Hakk Yol; Evreni damla içinde birlik, Damla da derya içinde birlik donunda görür. Yani her can bir Evrendir. Her Evren bir can. Damla olmaz ise Derya, Derya olmaz ise damla olamayacağı önümüzde bir hakikat olarak dururken . Peki Xızır bu birliğin neresinde. Xızır Yolun donunda, yolun kendisi, kendini bilin manası, saf düşünce bilme hali “ Hakk’kı bilen kendini bilir, Kendini bilen Hakk’kı bilir.” Cümlesi tüm mektubatları içine alır. Her Hakikat arayışını sürek sayar. Coğrafyası engindir. Öyle Anadolu Aleviliği terimi ile güdükleştirmez kendini. Çünkü Hakk Yol Güneş’in doğuşundan batışına tüm coğrafyalarda nur deryasıdır. Hakk Yol inanç silsilesi içinde Derya’nın kendisidir. Damla olma halini bilen.
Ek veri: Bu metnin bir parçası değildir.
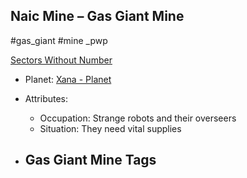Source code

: ## Naic Mine &ndash; Gas Giant Mine

#gas_giant #mine _pwp

[Sectors Without Number](https://sectorswithoutnumber.com/sector/bfDcBzTtgpeyLUfwzjio/gasGiantMine/FLJjxdN5NChnBcDdwIuR)

- Planet: [Xana - Planet](../../../Gaming/StarsWithoutNumber/PiratesWithoutPlunder/Xana%20-%20Planet.md)

- Attributes:
   -   Occupation: Strange robots and their overseers
   -   Situation: They need vital supplies

- Gas Giant Mine Tags
	-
Reya Heq / Hak Yol 124 bin peygamberin Xızır Hakikatiyle sırlandığı, binyılların kadim inancı, bu zulumata direnecektir. Peki nefis iktidarları bugün katlediyor, yok ediyor hergün her yanımız kan deryasında.Bu korkunç gerçek neden ey insanlık! Niçin bu kadar Yaradan’ın cevherinden var olan özüne düşmansın? Nasıl olur da vicdanını kurutursun? Nasıl olur da senden içeri giren sen, seni senden çalıp ifrite dönüştürür? Neden rahmet ile içine düşen nurlanmış sevgiyi kirletirsin? Oysaki Can-Abı Hakk’ın hikmetiyle sana yaşam gücü verildi. O güç tertemizdi; sevgiyle, hoşgörüyle, merhametle yoğrulmuştu. Nasıralı İsa 2000 sene evvel “Hak söz ve sevgidir” demedi mi? “Sözün hükmü Hakkın hükmüdür. Sevginin gücü Hakkın gücüdür” demedi mi?

 

Harranlı yüce İbrahim zorba Nemrud’a iman etmedi. “Benim ilahım yerin ve göklerin, gece ve gündüzün sahibi olandır. O adalet ve delalet ile bize bir hayat sunuyor” dedi. Mezopotamyalı Zerdeşt, Elbruz dağlarında Hakk’ın hakikatinde üstün insan arayışına çıktı. Firavun sarayını lanetleyen Musa “Öldürme, yalan söyleme, zina etme, çalma!” diyen Yahve’den bu hakikati öğrendi. Nasıralı İsa kire, pasa, yalana batmışlara “Kendinizi inkar etmeden, kendinizden vazgeçmeden şaraba bandırılan kuru lokmayı benimle beraber yiyemezsiniz!” dedi. O göksel Eloha’nın oğlu idi. Muhammed Mustafa Hakk’ın zaman tüneline girdiğinde “Hamd olsun âlemlerin Rabbine!” dedi. Allah ona seslendi: “Oku! Rahman ve Rahim olan Allah’ın adıyla oku!” Muhammed’in dili açıldı. Hakk’ın hakikatında “Komşun aç iken tok yatan bizden değildir” hadisine, “Bir insanı öldüren tüm insanlığı öldürmüş gibidir” ayetine vasıl oldu. Ona adalet ve delalet böyle ayan oldu.

 

Rêya Heq yol erenleri(Dewreşler) insan-ı kamilde buldular Hakk’ın hakikatini. Aşk ile niyaz ettiler, gerçekler demine hüü diyerek aşk şarabını içtiler. Allah’ın Aslanı Güzel Ali bütün kudretini sadece zalimlere karşı kullandı.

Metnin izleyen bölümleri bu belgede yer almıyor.